§ Work instructions
Note each line of the listing that contains the string "cool", and copy it.

Extracted material Start Marker

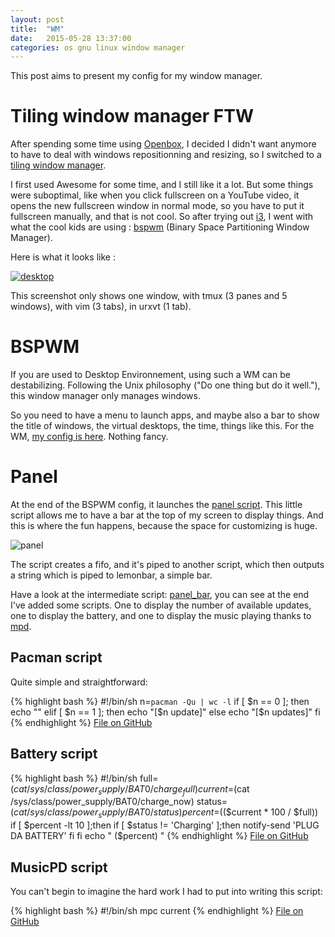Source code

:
 ```yaml
---
layout: post
title:  "WM"
date:   2015-05-28 13:37:00
categories: os gnu linux window manager
---
```

This post aims to present my config for my window manager.

# Tiling window manager FTW

After spending some time using [Openbox][], I decided I didn't want anymore to have to deal with windows repositionning and resizing, so I
switched to a [tiling window manager][].

I first used Awesome for some time, and I still like it a lot. But some things were suboptimal, like when you click fullscreen on a YouTube video,
it opens the new fullscreen window in normal mode, so you have to put it fullscreen manually, and that is not cool. So after trying out [i3][], I went with
what the cool kids are using : [bspwm][] (Binary Space Partitioning Window Manager).

Here is what it looks like :

[![desktop](https://i.imgur.com/Z5E9q5R.png)](https://i.imgur.com/Z5E9q5R.png)

This screenshot only shows one window, with tmux (3 panes and 5 windows), with vim (3 tabs), in urxvt (1 tab).

# BSPWM

If you are used to Desktop Environnement, using such a WM can be destabilizing. Following the Unix philosophy ("Do one thing but do it well."), this window manager only manages windows.

So you need to have a menu to launch apps, and maybe also a bar to show the title of windows, the virtual desktops, the time, things like this.
For the WM, [my config is here][]. Nothing fancy.

# Panel
At the end of the BSPWM config, it launches the [panel script][]. This little script allows me to have a bar at the top of my screen to display things. And this is where
the fun happens, because the space for customizing is huge.

![panel](https://i.imgur.com/a7upOjR.png)

The script creates a fifo, and it's piped to another script, which then outputs a string which is piped to lemonbar, a simple bar.

Have a look at the intermediate script: [panel_bar][], you can see at the end I've added some scripts. One to display the number of available updates, one to display the battery, and one to display the music playing thanks to [mpd][].

## Pacman script

Quite simple and straightforward:

{% highlight bash %}
#!/bin/sh
n=`pacman -Qu | wc -l`
if [ $n == 0 ]; then
    echo ""
elif [ $n == 1 ]; then
    echo "[$n update]"
else
    echo "[$n updates]"
fi
{% endhighlight %}
[File on GitHub](https://github.com/NicolasCARPi/.bin/blob/master/panel_pacman.sh)

## Battery script

{% highlight bash %}
#!/bin/sh
full=$(cat /sys/class/power_supply/BAT0/charge_full)
current=$(cat /sys/class/power_supply/BAT0/charge_now)
status=$(cat /sys/class/power_supply/BAT0/status)
percent=$(($current * 100 / $full))
if [ $percent -lt 10 ];then
    if [ $status != 'Charging' ];then
        notify-send 'PLUG DA BATTERY'
    fi
fi
echo " ($percent) "
{% endhighlight %}
[File on GitHub](https://github.com/NicolasCARPi/.bin/blob/master/panel_battery.sh)

## MusicPD script

You can't begin to imagine the hard work I had to put into writing this script:

{% highlight bash %}
#!/bin/sh
mpc current
{% endhighlight %}
[File on GitHub](https://github.com/NicolasCARPi/.bin/blob/master/panel_mpd.sh)


[Openbox]: http://openbox.org/wiki/Main_Page
[tiling window manager]: https://en.wikipedia.org/wiki/Tiling_window_manager
[i3]: https://i3wm.org/
[bspwm]: https://github.com/baskerville/bspwm
[my config is here]: https://github.com/NicolasCARPi/.dotfiles/blob/master/config/bspwm/bspwmrc
[panel script]: https://github.com/NicolasCARPi/.bin/blob/master/panel
[panel_bar]: https://github.com/NicolasCARPi/.bin/blob/master/panel_bar
[mpd]: http://www.musicpd.org/
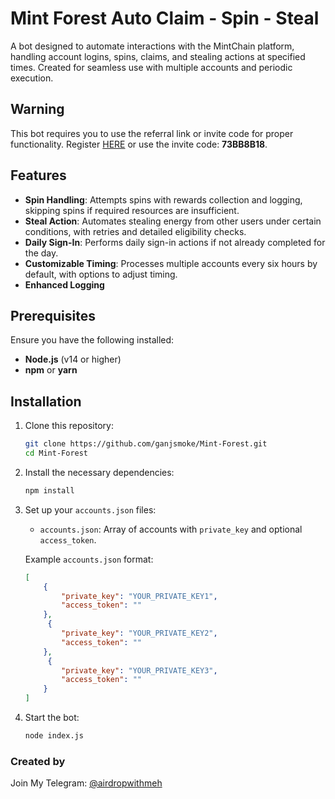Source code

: # Mint Forest Auto Claim - Spin - Steal
A bot designed to automate interactions with the MintChain platform, handling account logins, spins, claims, and stealing actions at specified times. Created for seamless use with multiple accounts and periodic execution.

## Warning

This bot requires you to use the referral link or invite code for proper functionality. Register [HERE](https://www.mintchain.io/mint-forest?inviteCode=73BB8B18) or use the invite code: **73BB8B18**.


## Features

- **Spin Handling**: Attempts spins with rewards collection and logging, skipping spins if required resources are insufficient.
- **Steal Action**: Automates stealing energy from other users under certain conditions, with retries and detailed eligibility checks.
- **Daily Sign-In**: Performs daily sign-in actions if not already completed for the day.
- **Customizable Timing**: Processes multiple accounts every six hours by default, with options to adjust timing.
- **Enhanced Logging**

## Prerequisites

Ensure you have the following installed:

- **Node.js** (v14 or higher)
- **npm** or **yarn**

## Installation

1. Clone this repository:

   ```bash
   git clone https://github.com/ganjsmoke/Mint-Forest.git
   cd Mint-Forest
   ```

2. Install the necessary dependencies:

   ```bash
   npm install
   ```
3. Set up your  `accounts.json` files:

   - `accounts.json`: Array of accounts with `private_key` and optional `access_token`.

   Example `accounts.json` format:

   ```json
   [
       {
           "private_key": "YOUR_PRIVATE_KEY1",
           "access_token": ""
       },
        {
           "private_key": "YOUR_PRIVATE_KEY2",
           "access_token": ""
       },
        {
           "private_key": "YOUR_PRIVATE_KEY3",
           "access_token": ""
       }
   ]
   ```
4. Start the bot:

   ```bash
   node index.js
   ```
### Created by
Join My Telegram: [@airdropwithmeh](https://t.me/airdropwithmeh)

Extracted material End Marker

§ Result for this task
it opens the new fullscreen window in normal mode, so you have to put it fullscreen manually, and that is not cool. So after trying out [i3][], I went with
what the cool kids are using : [bspwm][] (Binary Space Partitioning Window Manager).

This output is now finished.